The first and most obvious reason why this album is good is that it does capture well the feeling of seeing the band live, which having had the pleasure of seeing The Sadies play live on Canada’s Day, I feel is one of the band’s stronger attributes. The second reason I can see without digging too hard is that I just dig the sound. I really like this new new country music that this country is breeding, which isn’t fashionable or popular in the MidWestern US demographic, but it’s dirty, and it’s raw, and it’s still unpopular even though its has nothing in common with Shania Twain except the genre. Is this latest work by The Sadies going to convert people to the genre that have no interest in country music? Well, this album is less twangy than the last and the surfy grooves might bring in some classic rock fans- but the Daft Punk of country they’re not.

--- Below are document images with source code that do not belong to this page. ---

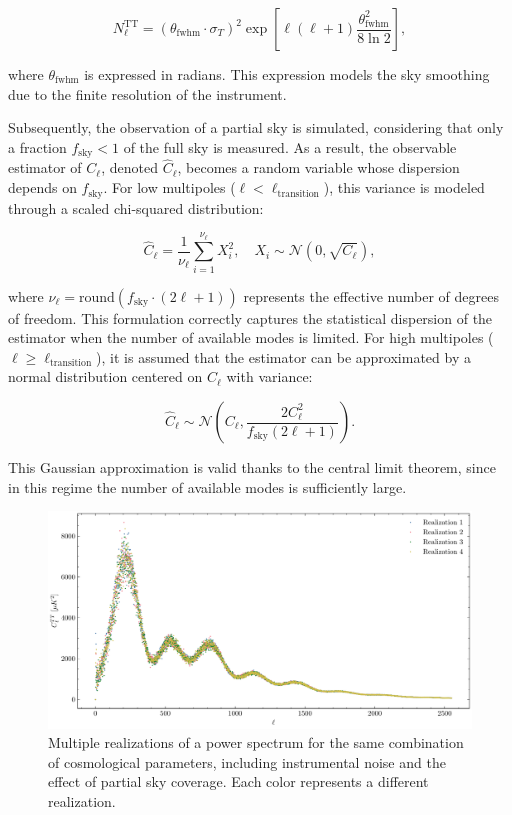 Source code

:\begin{equation}
N_\ell^{\mathrm{TT}} = \left(\theta_{\text{fwhm}} \cdot \sigma_T \right)^2 \exp\left[ \ell (\ell + 1) \frac{\theta_{\text{fwhm}}^2}{8 \ln 2} \right],
\end{equation}

where \(\theta_{\text{fwhm}}\) is expressed in radians. This expression models the sky smoothing due to the finite resolution of the instrument.

Subsequently, the observation of a partial sky is simulated, considering that only a fraction \(f_{\text{sky}} < 1\) of the full sky is measured. As a result, the observable estimator of \(C_\ell\), denoted \(\hat{C}_\ell\), becomes a random variable whose dispersion depends on \(f_{\text{sky}}\). For low multipoles (\(\ell < \ell_{\text{transition}}\)), this variance is modeled through a scaled chi-squared distribution:

\begin{equation}
\hat{C}_\ell = \frac{1}{\nu_\ell} \sum_{i=1}^{\nu_\ell} X_i^2, \quad X_i \sim \mathcal{N}(0, \sqrt{C_\ell}),
\end{equation}

where \(\nu_\ell = \text{round}(f_{\text{sky}} \cdot (2\ell + 1))\) represents the effective number of degrees of freedom. This formulation correctly captures the statistical dispersion of the estimator when the number of available modes is limited. For high multipoles (\(\ell \geq \ell_{\text{transition}}\)), it is assumed that the estimator can be approximated by a normal distribution centered on \(C_\ell\) with variance:

\begin{equation}
\hat{C}_\ell \sim \mathcal{N}\left(C_\ell, \frac{2 C_\ell^2}{f_{\text{sky}} (2\ell + 1)} \right).
\end{equation}

This Gaussian approximation is valid thanks to the central limit theorem, since in this regime the number of available modes is sufficiently large.

\begin{figure}
    \centering
    \includegraphics[scale=0.41]{img/grafico.pdf}
    \caption{Multiple realizations of a power spectrum for the same combination of cosmological parameters, including instrumental noise and the effect of partial sky coverage. Each color represents a different realization.}
    \label{fig:realizations_noise}
\end{figure}

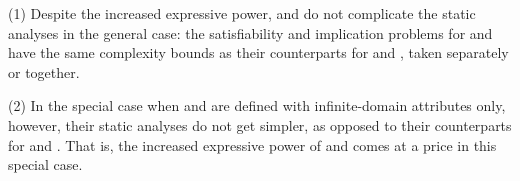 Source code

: \sstab
(1) Despite the increased expressive
power, \pCFDs and \pCINDs do not complicate the static analyses in the general case: the
satisfiability and implication problems for \pCFDs and \pCINDs have
the same complexity bounds as their
counterparts for \CFDs and \CINDs, taken separately or together.

\sstab
(2) In the special case when \pCFDs and \pCINDs are defined
with infinite-domain attributes only, however, their
static analyses do not get simpler, as opposed to their counterparts for
\CFDs and \CINDs. That is, the increased expressive power of \pCFDs and \pCINDs comes at a price in this special case.
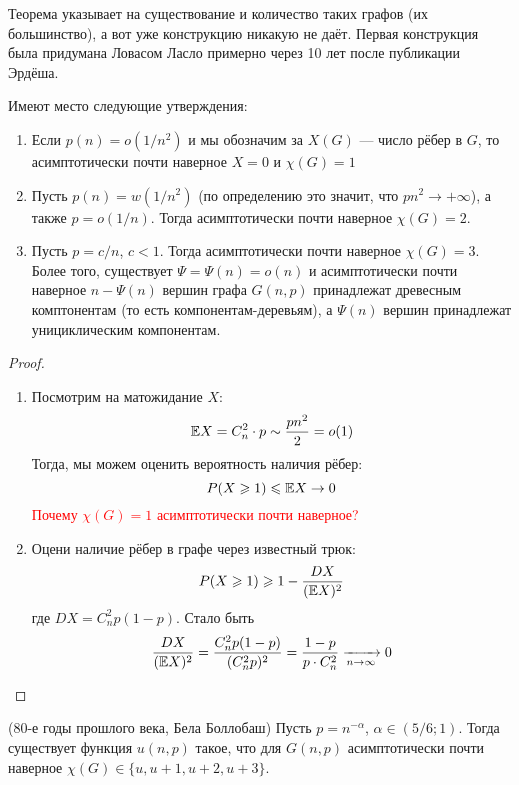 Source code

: \begin{note}
	Теорема указывает на существование и количество таких графов (их большинство), а вот уже конструкцию никакую не даёт. Первая конструкция была придумана Ловасом Ласло примерно через 10 лет после публикации Эрдёша.
\end{note}

\begin{proposition}
	Имеют место следующие утверждения:
	\begin{enumerate}
		\item Если $p(n) = o(1 / n^2)$ и мы обозначим за $X(G)$ --- число рёбер в $G$, то асимптотически почти наверное $X = 0$ и $\chi(G) = 1$
		
		\item Пусть $p(n) = w(1 / n^2)$ (по определению это значит, что $pn^2 \to +\infty$), а также $p = o(1 / n)$. Тогда асимптотически почти наверное $\chi(G) = 2$.
		
		\item Пусть $p = c / n$, $c < 1$. Тогда асимптотически почти наверное $\chi(G) = 3$. Более того, существует $\Psi = \Psi(n) = o(n)$ и асимптотически почти наверное $n - \Psi(n)$ вершин графа $G(n, p)$ принадлежат древесным комптонентам (то есть компонентам-деревьям), а $\Psi(n)$ вершин принадлежат унициклическим компонентам.
	\end{enumerate}
\end{proposition}

\begin{proof}~
	\begin{enumerate}
		\item Посмотрим на матожидание $X$:
		\[
			\mathbb{E} X = C_n^2 \cdot p \sim \frac{pn^2}{2} = o(1)
		\]
		Тогда, мы можем оценить вероятность наличия рёбер:
		\[
			P(X \geqslant 1) \leqslant \mathbb{E} X \to 0
		\]
		\textcolor{red}{Почему $\chi(G) = 1$ асимптотически почти наверное?}
		
		\item Оцени наличие рёбер в графе через известный трюк:
		\[
			P(X \geqslant 1) \geqslant 1 - \frac{DX}{(\mathbb{E} X)^2}
		\]
		где $DX = C_n^2 p(1 - p)$. Стало быть
		\[
			\frac{DX}{(\mathbb{E} X)^2} = \frac{C_n^2 p(1 - p)}{(C_n^2 p)^2} = \frac{1 - p}{p \cdot C_n^2} \xrightarrow[n \to \infty]{} 0
		\]
	\end{enumerate}
\end{proof}

\begin{theorem} (80-е годы прошлого века, Бела Боллобаш)
	Пусть $p = n^{-\alpha}$, $\alpha \in (5 / 6; 1)$. Тогда существует функция $u(n, p)$ такое, что для $G(n, p)$ асимптотически почти наверное $\chi(G) \in \{u, u + 1, u + 2, u + 3\}$.
\end{theorem}

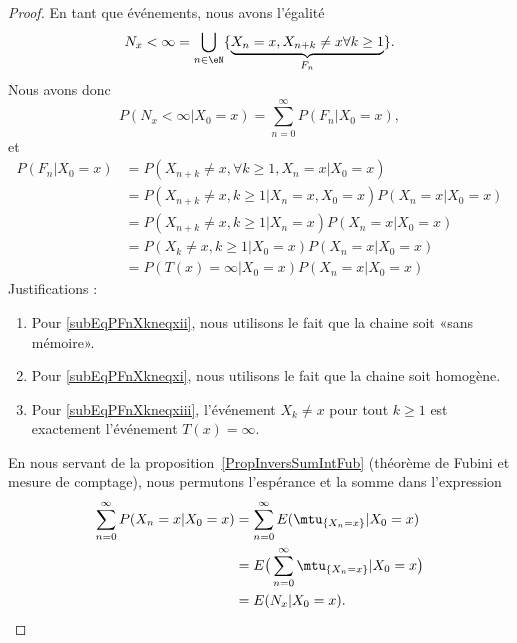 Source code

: \begin{proof}
	En tant que événements, nous avons l'égalité
	\begin{equation}
		N_x<\infty=\bigcup_{n\in\eN}\{\underbrace{ X_n=x,X_{n+k}\neq x\forall k\geq 1}_{F_n} \}.
	\end{equation}
	Nous avons donc
	\begin{equation}    \label{Eqreprencalculstd}
		P(N_x<\infty|X_0=x)=\sum_{n=0}^{\infty}P(F_n|X_0=x),
	\end{equation}
	et
	\begin{subequations}
		\begin{align}
			P(F_n|X_0=x) & =P(X_{n+k}\neq x, \forall k\geq 1,X_n=x|X_0=x)                          \\
			             & =P(X_{n+k}\neq x,k\geq 1|X_n=x,X_0=x)P(X_n=x|X_0=x)                     \\
			             & =P(X_{n+k}\neq x,k\geq 1|X_n=x)P(X_n=x|X_0=x)  \label{subEqPFnXkneqxii} \\
			             & =P(X_k\neq x,k\geq 1|X_0=x)P(X_n=x|X_0=x)  \label{subEqPFnXkneqxi}      \\
			             & =P(T(x)=\infty|X_0=x)P(X_n=x|X_0=x)    \label{subEqPFnXkneqxiii}
		\end{align}
	\end{subequations}
	Justifications :
	\begin{enumerate}
		\item
		      Pour \eqref{subEqPFnXkneqxii}, nous utilisons le fait que la chaine soit «sans mémoire».
		\item
		      Pour \eqref{subEqPFnXkneqxi}, nous utilisons le fait que la chaine soit homogène.
		\item
		      Pour \eqref{subEqPFnXkneqxiii}, l'événement \( X_k\neq x\) pour tout \( k\geq 1\) est exactement l'événement \( T(x)=\infty\).
	\end{enumerate}
	En nous servant de la proposition~\ref{PropInversSumIntFub} (théorème de Fubini et mesure de comptage), nous permutons l'espérance et la somme dans l'expression
	\begin{subequations}        \label{EqPEEEntstq}
		\begin{align}
			\sum_{n=0}^{\infty}P(X_n=x|X_0=x) & =\sum_{n=0}^{\infty}E(\mtu_{\{ X_n=x \}}|X_0=x)           \\
			                                  & =E\big( \sum_{n=0}^{\infty}\mtu_{\{ X_n=x \}}|X_0=x \big) \\
			                                  & =E(N_x|X_0=x).

\end{align}
\end{subequations}
\end{proof}
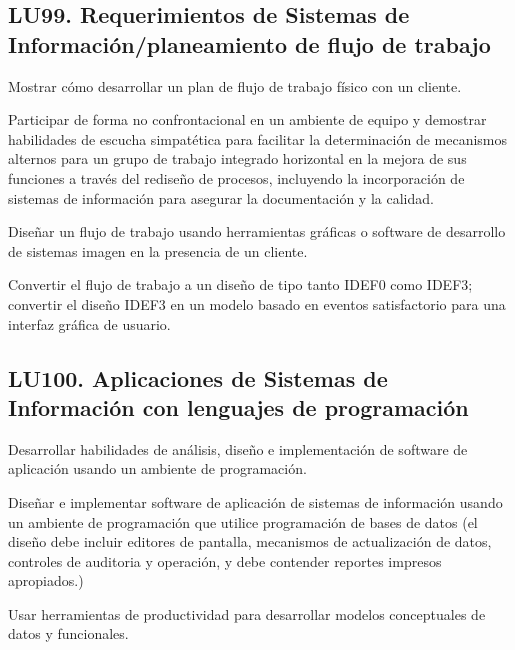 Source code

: \subsection{LU99. Requerimientos de Sistemas de Información/planeamiento de flujo de trabajo}\label{sec:BOK-LU99}\label{sec:LU99}
\begin{LearningUnit}
\begin{LUGoal}
\item Mostrar cómo desarrollar un plan de flujo de trabajo físico con un cliente.
\end{LUGoal}

\begin{LUObjective}
\item Participar de forma no confrontacional en un ambiente de equipo y demostrar habilidades de escucha simpatética para facilitar la determinación de mecanismos alternos para un grupo de trabajo integrado horizontal en la mejora de sus funciones a través del rediseño de procesos, incluyendo la incorporación de sistemas de información para asegurar la documentación y la calidad.
\item Diseñar un flujo de trabajo usando herramientas gráficas o software de desarrollo de sistemas imagen en la presencia de un cliente.
\item Convertir el flujo de trabajo a un diseño de tipo tanto IDEF0 como IDEF3; convertir el diseño IDEF3 en un modelo basado en eventos satisfactorio para una interfaz gráfica de usuario.
\end{LUObjective}
\end{LearningUnit}

\subsection{LU100. Aplicaciones de Sistemas de Información con lenguajes de programación}\label{sec:BOK-LU100}\label{sec:LU100}
\begin{LearningUnit}
\begin{LUGoal}
\item Desarrollar habilidades de análisis, diseño e implementación de software de aplicación usando un ambiente de programación.
\end{LUGoal}

\begin{LUObjective}
\item Diseñar e implementar software de aplicación de sistemas de información usando un ambiente de programación que utilice programación de bases de datos (el diseño debe incluir editores de pantalla, mecanismos de actualización de datos, controles de auditoria y operación, y debe contender reportes impresos apropiados.)
\item Usar herramientas de productividad para desarrollar modelos conceptuales de datos y funcionales.
\end{LUObjective}
\end{LearningUnit}

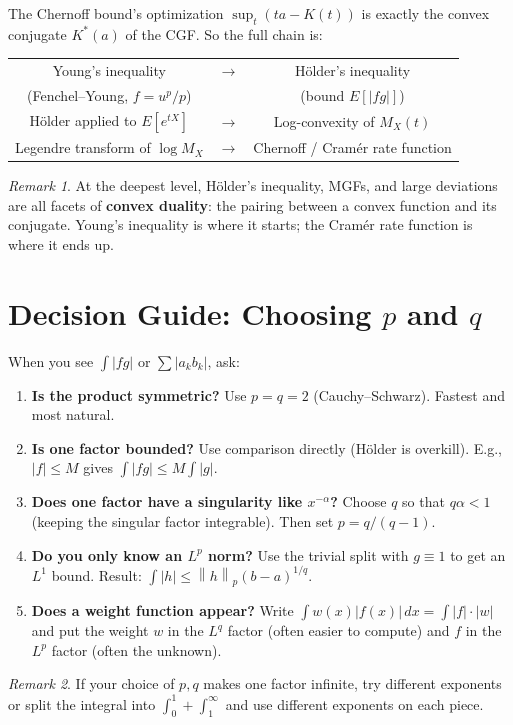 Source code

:\documentclass[11pt]{article}
\newcommand{\norm}[2]{\left\|#1\right\|_{#2}}
\theoremstyle{myplain}
\theoremstyle{definition}
\theoremstyle{remark}
\newtheorem*{remark}{Remark}
\begin{document}
The Chernoff bound's optimization $\sup_t(ta - K(t))$ is exactly the convex conjugate $K^*(a)$ of the CGF. So the full chain is:

\begin{center}
\renewcommand{\arraystretch}{1.4}
\begin{tabular}{ccc}
  Young's inequality & $\longrightarrow$ & Hölder's inequality \\
  (Fenchel--Young, $f = u^p/p$) & & (bound $E[|fg|]$) \\[4pt]
  Hölder applied to $E[e^{tX}]$ & $\longrightarrow$ & Log-convexity of $M_X(t)$ \\[4pt]
  Legendre transform of $\log M_X$ & $\longrightarrow$ & Chernoff / Cramér rate function \\
\end{tabular}
\end{center}

\begin{remark}
At the deepest level, Hölder's inequality, MGFs, and large deviations are all facets of \textbf{convex duality}: the pairing between a convex function and its conjugate. Young's inequality is where it starts; the Cramér rate function is where it ends up.
\end{remark}

\section{Decision Guide: Choosing $p$ and $q$}

When you see $\int |fg|$ or $\sum |a_kb_k|$, ask:

\begin{enumerate}[leftmargin=*, itemsep=4pt]
  \item \textbf{Is the product symmetric?} Use $p = q = 2$ (Cauchy--Schwarz). Fastest and most natural.

  \item \textbf{Is one factor bounded?} Use comparison directly (H\"{o}lder is overkill). E.g., $|f| \leq M$ gives $\int |fg| \leq M\int|g|$.

  \item \textbf{Does one factor have a singularity like $x^{-\alpha}$?} Choose $q$ so that $q\alpha < 1$ (keeping the singular factor integrable). Then set $p = q/(q-1)$.

  \item \textbf{Do you only know an $L^p$ norm?} Use the trivial split with $g \equiv 1$ to get an $L^1$ bound. Result: $\int|h| \leq \norm{h}{p}(b-a)^{1/q}$.

  \item \textbf{Does a weight function appear?} Write $\int w(x)|f(x)|\,dx = \int |f| \cdot |w|$ and put the weight $w$ in the $L^q$ factor (often easier to compute) and $f$ in the $L^p$ factor (often the unknown).
\end{enumerate}

\begin{remark}
If your choice of $p,q$ makes one factor infinite, try different exponents or split the integral into $\int_0^1 + \int_1^\infty$ and use different exponents on each piece.
\end{remark}
\end{document}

That brings us to the second stumbling block, which is that this album isn’t really that much better than New Seasons which was released 2 years ago, and only long-listed for the prize. Both the previously nominated album, and the currently nominated one were produced by Jayhawk’s Gary Louris and they sound similar, and even compliment each other. True to its name, this album is darker and less folky than the last- although the lyrics in New Seasons aren’t exactly cheery. Whether you like this album or the last more is almost arbitrary though, because it’s mostly rooted in small changes in musical taste than in large changes- this one is a bit more streamlined than the last and a bit last twangy. But where there have been improvements is in the storytelling and the lyrics on the new album. It’s the same heartache, but I find myself listening and relating to the lyrics more on Darker Circles than on the album that came before where I find myself listening to the sound.
I think that if The Sadies came out with another album that had a darker sound, but still maintained much of that folky psychedelic twanginess, it would be a great album. Darker Circles is good, especially if you compare it to what some of their contemporaries are doing, but this band needs to do something epic. Maybe a concept album using their particular brand of musical expression to put into song a zeitgeist that we haven’t yet acknowledged, but we’ll see as part of ourselves once they sing it. That would make for a great album.